** INFORMATION SUPPLIED follows **

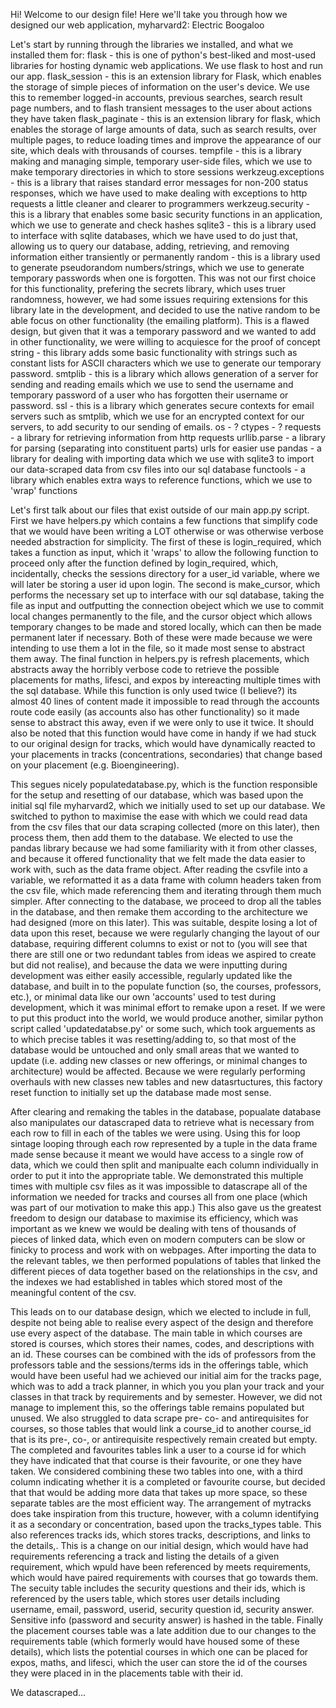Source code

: Hi! Welcome to our design file! Here we'll take you through how we designed our web application, myharvard2: Electric Boogaloo

Let's start by running through the libraries we installed, and what we installed them for:
flask - this is one of python's best-liked and most-used libraries for hosting dynamic web applications. We use flask to host and run our app.
flask_session - this is an extension library for Flask, which enables the storage of simple pieces of information on the user's device. We use this to remember logged-in accounts, previous searches, search result page numbers, and to flash transient messages to the user about actions they have taken 
flask_paginate - this is an extension library for flask, which enables the storage of large amounts of data, such as search results, over multiple pages, to reduce loading times and improve the appearance of our site, which deals with throusands of courses.
tempfile - this is a library making and managing simple, temporary user-side files, which we use to make temporary directories in which to store sessions
werkzeug.exceptions - this is a library that raises standard error messages for non-200 status responses, which we have used to make dealing with exceptions to http requests a little cleaner and clearer to programmers
werkzeug.security - this is a library that enables some basic security functions in an application, which we use to generate and check hashes
sqlite3 - this is a library used to interface with sqlite databases, which we have used to do just that, allowing us to query our database, adding, retrieving, and removing information either transiently or permanently
random - this is a library used to generate pseudorandom numbers/strings, which we use to generate temporary passwords when one is forgotten. This was not our first choice for this functionality, prefering the secrets library, which uses truer randomness, however, we had some issues requiring extensions for this library late in the development, and decided to use the native random to be able focus on other functionality (the emailing platform). This is a flawed design, but given that it was a temporary password and we wanted to add in other functionality, we were willing to acquiesce for the proof of concept
string - this library adds some basic functionality with strings such as constant lists for ASCII characters which we use to generate our temporary password.
smtplib - this is a library which allows generation of a server for sending and reading emails which we use to send the username and temporary password of a user who has forgotten their username or password.
ssl - this is a library which generates secure contexts for email servers such as smtplib, which we use for an encrypted context for our servers, to add security to our sending of emails.
os - ?
ctypes - ?
requests - a library for retrieving information from http requests
urllib.parse - a library for parsing (separating into constituent parts) urls for easier use
pandas - a library for dealing with importing data which we use with sqlite3 to import our data-scraped data from csv files into our sql database
functools - a library which enables extra ways to reference functions, which we use to 'wrap' functions

Let's first talk about our files that exist outside of our main app.py script. First we have helpers.py which contains a few functions that simplify code that we would have been writing a LOT otherwise or was otherwise verbose needed abstraction for simplicity.
The first of these is login_required, which takes a function as input, which it 'wraps' to allow the following function to proceed only after the function defined by login_required, which, incidentally, checks the sessions directory for a user_id variable, where we will later be storing a user id upon login.
The second is make_cursor, which performs the necessary set up to interface with our sql database, taking the file as input and outfputting the connection obeject which we use to commit local changes permanently to the file, and the cursor object which allows temporary changes to be made and stored locally, which can then be made permanent later if necessary.
Both of these were made because we were intending to use them a lot in the file, so it made most sense to abstract them away.
The final function in helpers.py is refresh placements, which abstracts away the horribly verbose code to retrieve the possible placements for maths, lifesci, and expos by intereacting multiple times with the sql database. While this function is only used twice (I believe?) its almost 40 lines of content made it impossible to read through the accounts route code easily (as accounts also has other functionality) so it made sense to abstract this away, even if we were only to use it twice. It should also be noted that this function would have come in handy if we had stuck to our original design for tracks, which would have dynamically reacted to your placements in tracks (concentrations, secondaries) that change based on your placement (e.g. Bioengineering).

This segues nicely populatedatabase.py, which is the function responsible for the setup and resetting of our database, which was based upon the initial sql file myharvard2, which we initially used to set up our database. We switched to python to maximise the ease with which we could read data from the csv files that our data scraping collected (more on this later), then process them, then add them to the database. We elected to use the pandas library because we had some familiarity with it from other classes, and because it offered functionality that we felt made the data easier to work with, such as the data frame object. After reading the csvfile into a variable, we reformatted it as a data frame with column headers taken from the csv file, which made referencing them and iterating through them much simpler. After connecting to the database, we proceed to drop all the tables in the database, and then remake them according to the architecture we had designed (more on this later). This was suitable, despite losing a lot of data upon this reset, because we were regularly changing the layout of our database, requiring different columns to exist or not to (you will see that there are still one or two redundant tables from ideas we aspired to create but did not realise), and because the data we were inputting during development was either easily accessible, regularly updated like the database, and built in to the populate function (so, the courses, professors, etc.), or minimal data like our own 'accounts' used to test during development, which it was minimal effort to remake upon a reset. If we were to put this product into the world, we would produce another, similar python script called 'updatedatabse.py' or some such, which took arguements as to which precise tables it was resetting/adding to, so that most of the database would be untouched and only small areas that we wanted to update (i.e. adding new classes or new offerings, or minimal changes to architecture) would be affected. Because we were regularly performing overhauls with new classes new tables and new datasrtuctures, this factory reset function to initially set up the database made most sense.

After clearing and remaking the tables in the database, popualate database also manipulates our datascraped data to retrieve what is necessary from each row to fill in each of the tables we were using. Using this for loop sintage looping through each row represented by a tuple in the data frame made sense because it meant we would have access to a single row of data, which we could then split and manipualte each column individually in order to put it into the appropriate table. We demonstrated this multiple times with multiple csv files as it was impossible to datascrape all of the information we needed for tracks and courses all from one place (which was part of our motivation to make this app.) This also gave us the greatest freedom to design our database to maximise its efficiency, which was important as we knew we would be dealing with tens of thousands of pieces of linked data, which even on modern computers can be slow or finicky to process and work with on webpages. After importing the data to the relevant tables, we then performed populations of tables that linked the different pieces of data together based on the relationships in the csv, and the indexes we had established in tables which stored most of the meaningful content of the csv.

This leads on to our database design, which we elected to include in full, despite not being able to realise every aspect of the design and therefore use every aspect of the database. The main table in which courses are stored is courses, which stores their names, codes, and descriptions with an id. These courses can be combined with the ids of professors from the professors table and the sessions/terms ids in the offerings table, which would have been useful had we achieved our initial aim for the tracks page, which was to add a track planner, in which you you plan your track and your classes in that track by requirements and by semester. However, we did not manage to implement this, so the offerings table remains populated but unused. We also struggled to data scrape pre- co- and antirequisites for courses, so those tables that would link a course_id to another course_id that is its pre-, co-, or antirequisite respectively remain created but empty. The completed and favourites tables link a user to a course id for which they have indicated that that course is their favourite, or one they have taken. We considered combining these two tables into one, with a third column indicating whether it is a completed or favourite course, but decided that that would be adding more data that takes up more space, so these separate tables are the most efficient way.  The arrangement of mytracks does take inspiration from this tructure, however, with a column identifying it as a secondary or concentration, based upon the tracks_types table. This also references tracks ids, which stores tracks, descriptions, and links to the details,. This is a change on our initial design, which would have had requirements referencing a track and listing the details of a given requirement, which wpuld have been referenced by meets requirements, which would have paired requirements with courses that go towards them. The secuity table includes the security questions and their ids, which is referenced by the users table, which stores user details including username, email, password, userid, security question id, security answer. Sensitive info (password and security answer) is hashed in the table. Finally the placement courses table was a late addition due to our changes to the requirements table (which formerly would have housed some of these details), which lists the potential courses in which one can be placed for expos, maths, and lifesci, which the user can store the id of the courses they were placed in in the placements table with their id.

We datascraped...
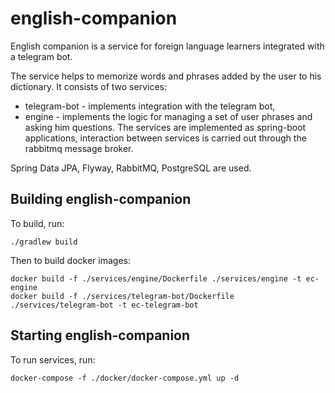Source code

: # english-companion

English companion is a service for foreign language learners integrated with a telegram bot. 

The service helps to memorize words and phrases added by the user to his dictionary. It consists of two services: 
- telegram-bot - implements integration with the telegram bot, 
- engine - implements the logic for managing a set of user phrases and asking him questions. 
The services are implemented as spring-boot applications, interaction between services is carried out through the rabbitmq message broker.

Spring Data JPA, Flyway, RabbitMQ, PostgreSQL are used.

## Building english-companion

To build, run:

    ./gradlew build
    
Then to build docker images:

    docker build -f ./services/engine/Dockerfile ./services/engine -t ec-engine
    docker build -f ./services/telegram-bot/Dockerfile ./services/telegram-bot -t ec-telegram-bot
    
## Starting english-companion

To run services, run:
    
    docker-compose -f ./docker/docker-compose.yml up -d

** End of INFORMATION SUPPLIED **

▶ YOUR ASSIGNMENT
After locating the line containing "## Starting english-companion", write out that line and all remaining lines of the records exactly, with nothing added.

▶ EXERCISE SOLUTION
## Starting english-companion

To run services, run:
    
    docker-compose -f ./docker/docker-compose.yml up -d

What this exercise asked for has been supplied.